Because the so-called “American Dream” is nothing now in its very essence and core except a pixie dust mental disorder, a vast, sometimes-seemingly-all-consuming, LSD-like, schizophrenic delusion that is not based on Fantasy (the bad kind), but IS Fantasy the bad kind itself at every level.
Romance Fantasies, House Fantasies, Computer Fantasies, Car Fantasies, Shopping Fantasies, Political Fantasies, Property Fantasies, Robot Fantasies, Rocket Fantasies, Gambling Fantasies, Lottery Fantasies, Vacation Fantasies, Hero Fantasies, College Fantasies, Economic Fantasies, Flower Fantasies, Music Fantasies, Dancing Fantasies, Fame Fantasies, Job Fantasies, Retirement Fantasies, Revenge Fantasies, Drinking Fantasies, Drug Fantasies, Food Fantasies, Screen Fantasies, Sex, Power, and Money Fantasies have burned and buried the real minds and hearts of so many people walking, standing, sitting, or lying down on the globe right now that it’s really chilling and yes, even horrifying, when one thinks on it for more than two seconds before going back to casually scrolling one’s phone as the world burns.
So why fight for the American Dream? Because there’s another side to everything in this world: what the great Chinese poet, philosopher, drinker, and drifter Li Po called the Yin and the Yang.
Harold Bloom, the great American writer, voice and citizen, said many times that an American never feels free unless she or he is alone. And when an American is alone, they do always feel free (even if sometimes terrified, too).

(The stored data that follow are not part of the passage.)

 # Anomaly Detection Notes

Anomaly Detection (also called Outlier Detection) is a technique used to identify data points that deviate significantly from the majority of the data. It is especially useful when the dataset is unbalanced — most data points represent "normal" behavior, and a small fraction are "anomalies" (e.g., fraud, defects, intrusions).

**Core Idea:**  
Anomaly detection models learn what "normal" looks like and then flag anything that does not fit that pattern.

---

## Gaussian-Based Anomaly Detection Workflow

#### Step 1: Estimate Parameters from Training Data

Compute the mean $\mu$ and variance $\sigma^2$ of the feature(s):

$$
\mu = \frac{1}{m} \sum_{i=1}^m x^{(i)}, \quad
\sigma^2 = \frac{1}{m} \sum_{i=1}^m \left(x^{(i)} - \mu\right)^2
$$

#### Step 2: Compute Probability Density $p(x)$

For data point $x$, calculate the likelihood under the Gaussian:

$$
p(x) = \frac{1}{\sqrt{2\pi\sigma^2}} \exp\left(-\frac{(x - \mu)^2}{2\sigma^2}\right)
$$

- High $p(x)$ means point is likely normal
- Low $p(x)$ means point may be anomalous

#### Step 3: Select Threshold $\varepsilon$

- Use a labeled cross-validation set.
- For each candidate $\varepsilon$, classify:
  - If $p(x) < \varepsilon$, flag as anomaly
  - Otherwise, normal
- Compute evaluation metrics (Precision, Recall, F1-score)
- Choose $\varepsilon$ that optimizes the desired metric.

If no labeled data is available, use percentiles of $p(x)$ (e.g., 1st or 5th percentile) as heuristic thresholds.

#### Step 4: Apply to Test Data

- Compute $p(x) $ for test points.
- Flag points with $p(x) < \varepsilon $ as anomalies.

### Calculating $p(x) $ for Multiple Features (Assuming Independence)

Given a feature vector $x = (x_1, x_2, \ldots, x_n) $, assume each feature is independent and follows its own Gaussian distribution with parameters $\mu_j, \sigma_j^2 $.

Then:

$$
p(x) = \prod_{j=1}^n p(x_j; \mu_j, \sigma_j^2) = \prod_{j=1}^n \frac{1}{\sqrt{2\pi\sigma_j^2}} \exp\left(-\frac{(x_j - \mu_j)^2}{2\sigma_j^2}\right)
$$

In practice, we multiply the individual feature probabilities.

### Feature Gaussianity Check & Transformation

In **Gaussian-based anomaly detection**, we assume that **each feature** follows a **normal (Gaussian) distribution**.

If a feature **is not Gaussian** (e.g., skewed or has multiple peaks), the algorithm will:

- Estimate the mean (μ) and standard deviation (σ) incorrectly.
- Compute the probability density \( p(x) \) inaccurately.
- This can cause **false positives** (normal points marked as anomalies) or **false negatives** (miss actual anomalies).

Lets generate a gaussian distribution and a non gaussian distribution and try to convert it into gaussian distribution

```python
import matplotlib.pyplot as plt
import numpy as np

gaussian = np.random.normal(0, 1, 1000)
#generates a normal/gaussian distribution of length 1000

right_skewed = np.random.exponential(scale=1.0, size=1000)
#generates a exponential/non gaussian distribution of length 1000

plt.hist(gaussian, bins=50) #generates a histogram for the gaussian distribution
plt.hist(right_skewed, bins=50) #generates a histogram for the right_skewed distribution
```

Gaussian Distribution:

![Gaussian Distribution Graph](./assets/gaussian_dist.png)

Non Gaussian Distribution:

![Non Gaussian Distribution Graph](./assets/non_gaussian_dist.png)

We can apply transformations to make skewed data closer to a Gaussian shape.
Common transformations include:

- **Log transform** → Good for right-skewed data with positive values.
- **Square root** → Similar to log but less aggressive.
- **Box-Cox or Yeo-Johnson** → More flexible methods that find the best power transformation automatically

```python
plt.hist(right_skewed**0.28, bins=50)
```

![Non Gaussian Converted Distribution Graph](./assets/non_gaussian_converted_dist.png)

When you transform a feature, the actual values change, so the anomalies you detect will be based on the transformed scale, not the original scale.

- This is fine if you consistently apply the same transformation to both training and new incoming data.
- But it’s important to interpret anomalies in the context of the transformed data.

That liberating essence, or core, of American democracy still exists, even though Sojourner Truth, Crazy Horse, Frederick Douglass, Thomas Jefferson, Daniel Boone, and John Wayne are gone (“The mountains have been my church,” said Wayne in his final movie). It means everything to the human mind, heart, spirit and soul all over the globe, is America’s one great contribution.
And that is why I will fight for it, in my own way, and in the spiritual warrior sense of the word fight. I, and many others.
TWO
We came up out of the subway tunnel and were instantly swallowed by the Chicago crowd. I was with my teenaged kids and a few of their friends. I could see the Picasso statue in the distance over the heads of the crowd. It was there, the statue the great Picasso gave to the city of Chicago for free, the one that looks like a horse’s head from a certain angle, a woman’s head with long hair from another angle, something else you had never really imagined before and can’t name, from another angle.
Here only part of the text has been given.